(Data records)

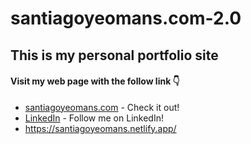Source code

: # santiagoyeomans.com-2.0

## This is my personal portfolio site

#### Visit my web page with the follow link 👇

* [santiagoyeomans.com](https://www.santiagoyeomans.com) - Check it out!
* [LinkedIn](https://www.linkedin.com/in/santiago-yeomans/) - Follow me on LinkedIn!
* https://santiagoyeomans.netlify.app/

(End Data records)

* _How to complete this task_
Having found the line with "Check it out!", transcribe it and each line after it to the end of the entries, with no other lines.

* _Exercise result_
* [santiagoyeomans.com](https://www.santiagoyeomans.com) - Check it out!
* [LinkedIn](https://www.linkedin.com/in/santiago-yeomans/) - Follow me on LinkedIn!
* https://santiagoyeomans.netlify.app/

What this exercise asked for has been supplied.